In realtà, il peggior nemico del welfare è lo stesso stato sociale che, attraverso anni di mala gestione, ha fallito e fallisce nell’efficienza dei servizi e negli stessi obiettivi. Un esempio? Lo scorso dicembre Il Sole 24 ore, ha calcolato che 2,6 miliardi provenienti da l’8 e dal 5 per mille e destinati alle mense dei poveri, alle parrocchie o alle associazioni non sono arrivate ai beneficiari a causa della cattiva intermediazione dello stato. Per la serie: crescono le burocrazie, diminuiscono i servizi.
Al contrario, per l’eterogenesi di cui si accennava sopra, il mercato riesce dove lo stato sociale puntualmente fallisce. Quante volte abbiamo sentito parlare dei terribili effetti sociali ed economici della globalizzazione? Ecco qualche dato: 1990, 1 miliardo e 958 milioni di persone vivevano sotto il livello di sussistenza, mentre oggi ne sono 702 milioni.

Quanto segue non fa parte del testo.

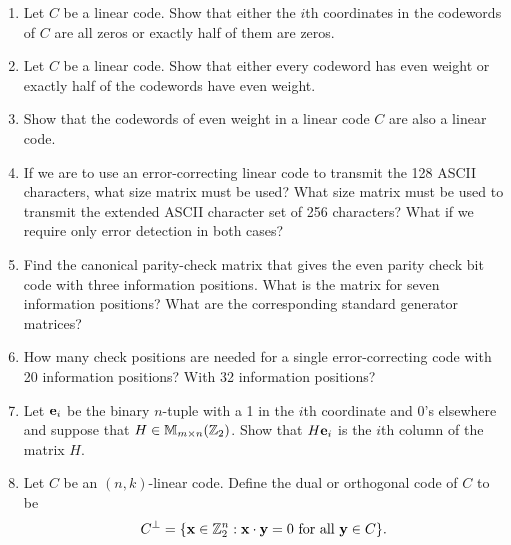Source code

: {\begin{enumerate}
\begin{enumerate}
\end{enumerate}
In other words, a metric is simply a generalization of the notion of
distance. Prove that Hamming distance is a metric on ${\Bbb Z}_2^n$.
Decoding a message actually reduces to deciding which is the closest
codeword in terms of distance.
 
 
\bf\item\rm
Let $C$ be a linear code. Show that either the $i$th coordinates in the
codewords of $C$ are all zeros or exactly half of them are zeros. 
 
 
\bf\item\rm
Let $C$ be a linear code. Show that either every codeword has even
weight or exactly half of the codewords have even weight.
 
 
\bf\item\rm
Show that the codewords of even weight in a linear code $C$ are also a
linear code. 
 
 
 
 
\bf\item\rm
If we are to use an error-correcting linear code to transmit the 128
ASCII characters, what size matrix must be used? What size matrix must
be used to transmit the extended ASCII character set of 256
characters?  What if we require only error detection in both cases?
 
 
\bf\item\rm
Find the canonical parity-check matrix that gives the even
parity check bit code with three information positions. What is the
matrix for seven information positions?  What are the corresponding
standard generator matrices? 
 
 
\bf\item\rm
How many check positions are needed for a single error-correcting code
with 20 information positions? With 32 information positions?
 
 
 
\bf\item\rm
Let ${\bold e}_i$ be the binary $n$-tuple with a 1 in the $i$th
coordinate and $0$'s elsewhere and suppose that $H \in {\Bbb M}_{m
\times n}({\Bbb Z}_2)$. Show that $H{\bold e}_i$ is the $i$th
column of the matrix $H$. 
 
 
\bf\item\rm
Let $C$ be an $(n,k)$-linear code. Define the {\bfi
dual\/} or {\bfi orthogonal code\/} of $C$  to be 
\[
C^\perp = \{ {\bold x} \in {\Bbb Z}_2^n :  {\bold x} \cdot {\bold y} =
0 \mbox{ for all } {\bold y} \in C \}. 
\]
\begin{enumerate}
 

\end{enumerate}
\end{enumerate}}
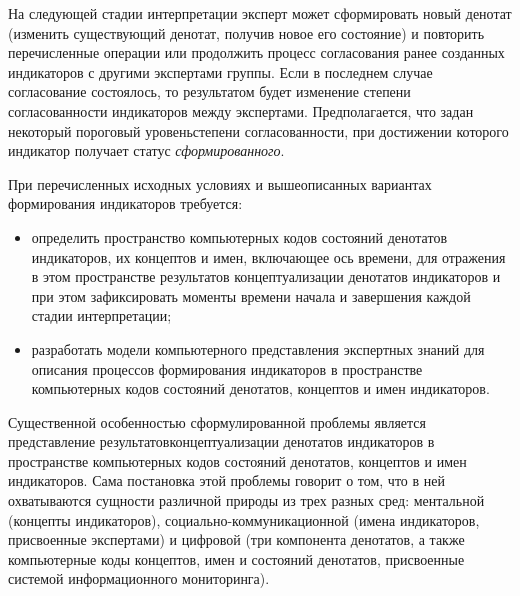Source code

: \begin{multicols}{2}
   На следующей стадии интерпретации эксперт может сформировать новый денотат 
(изменить существующий денотат, получив новое его состояние)\linebreak
и повторить перечисленные 
операции или продолжить процесс согласования ранее созданных индикаторов с другими 
экспертами группы. Если в\linebreak
последнем случае согласование состоялось, то результатом будет 
изменение степени согласован\-ности индикаторов между экспертами. Предполагается, что 
задан некоторый пороговый уровень\linebreak степени согласованности, при достижении которого 
индикатор получает статус \textit{сформированного}.
   
   При перечисленных исходных условиях и вышеописанных вариантах формирования 
индикаторов требуется:
   \begin{itemize}
\item определить пространство компьютерных кодов состояний денотатов индикаторов, 
их концептов и имен, включающее ось времени, для отражения в этом пространстве 
результатов концептуализации денотатов индикаторов и при этом зафиксировать моменты 
времени начала и завершения каждой стадии интерпретации;
\item разработать модели компьютерного пред\-став\-ле\-ния экспертных знаний для описания 
процес\-сов формирования индикаторов в пространстве компьютерных кодов состояний 
денотатов, концептов и имен индикаторов.
\end{itemize}

   Существенной особенностью сформулированной проблемы является 
представление результатов\linebreak концептуализации денотатов индикаторов в пространстве 
компьютерных кодов состояний денотатов, концептов и имен индикаторов. Сама постановка 
этой проблемы говорит о том, что в ней\linebreak
охватываются сущности различной природы из трех 
разных сред: ментальной (концепты индикаторов), со\-ци\-аль\-но-коммуникационной (имена 
индикаторов, присвоенные экспертами) и цифровой (три компонента денотатов, а также 
компьютерные коды концептов, имен и состояний денотатов, присвоенные системой 
информационного мо\-ни\-то\-ринга).

\begin{figure*}[b] %
\vspace*{9pt}
\begin{center}
\mbox{%
\epsfxsize=123.91mm
}
\end{center}
\vspace*{-9pt}
\end{figure*}
   

\end{multicols}
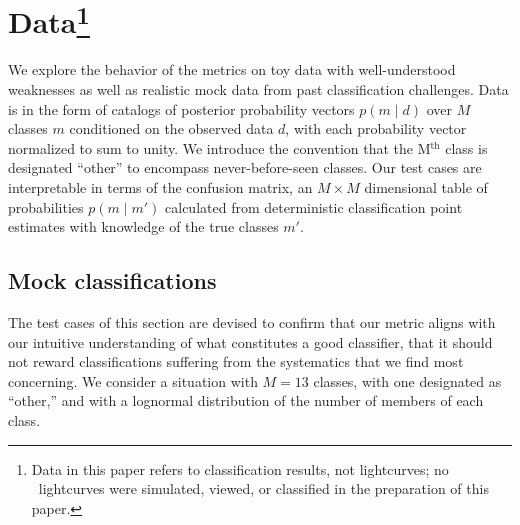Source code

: \section{Data\footnote{Data in this paper refers to classification results, not lightcurves; no \plasticc\ lightcurves were simulated, viewed, or classified in the preparation of this paper.}}
\label{sec:data}


We explore the behavior of the metrics on toy data with well-understood weaknesses as well as realistic mock data from past classification challenges.
Data is in the form of catalogs of posterior probability vectors $p(m \mid d)$ over $M$ classes $m$ conditioned on the observed data $d$, with each probability vector normalized to sum to unity.
We introduce the convention that the M$^{\mathrm{th}}$ class is designated ``other'' to encompass never-before-seen classes.
Our test cases are interpretable in terms of the confusion matrix, an $M\times M$ dimensional table of probabilities $p(m \mid m')$ calculated from deterministic classification point estimates with knowledge of the true classes $m'$.

\subsection{Mock classifications}
\label{sec:mockdata}

The test cases of this section are devised to confirm that our metric aligns with our intuitive understanding of what constitutes a good classifier, that it should not reward classifications suffering from the systematics that we find most concerning.
We consider a situation with $M=13$ classes, with one designated as ``other,'' and with a lognormal distribution of the number of members of each class.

Sempre troppi, ma ciò vuol dire che i denutriti sono passati dal 23% della popolazione mondiale al 12,9. Senza dimenticare che, nello stesso lasso di tempo, la mortalità è diminuita del 53%. Merito dell’allargamento dei mercati e delle nuove tecnologie alimentari o di programmi di sviluppo decisi in un palazzo di vetro da parrucconi incravattati? Giudicate voi.
La verità è che certi numeri e certe analisi saranno sempre rifiutate. Ci sono ideologie e filoni culturali che amano così tanto i poveri da alimentare la povertà e farne una bandiera.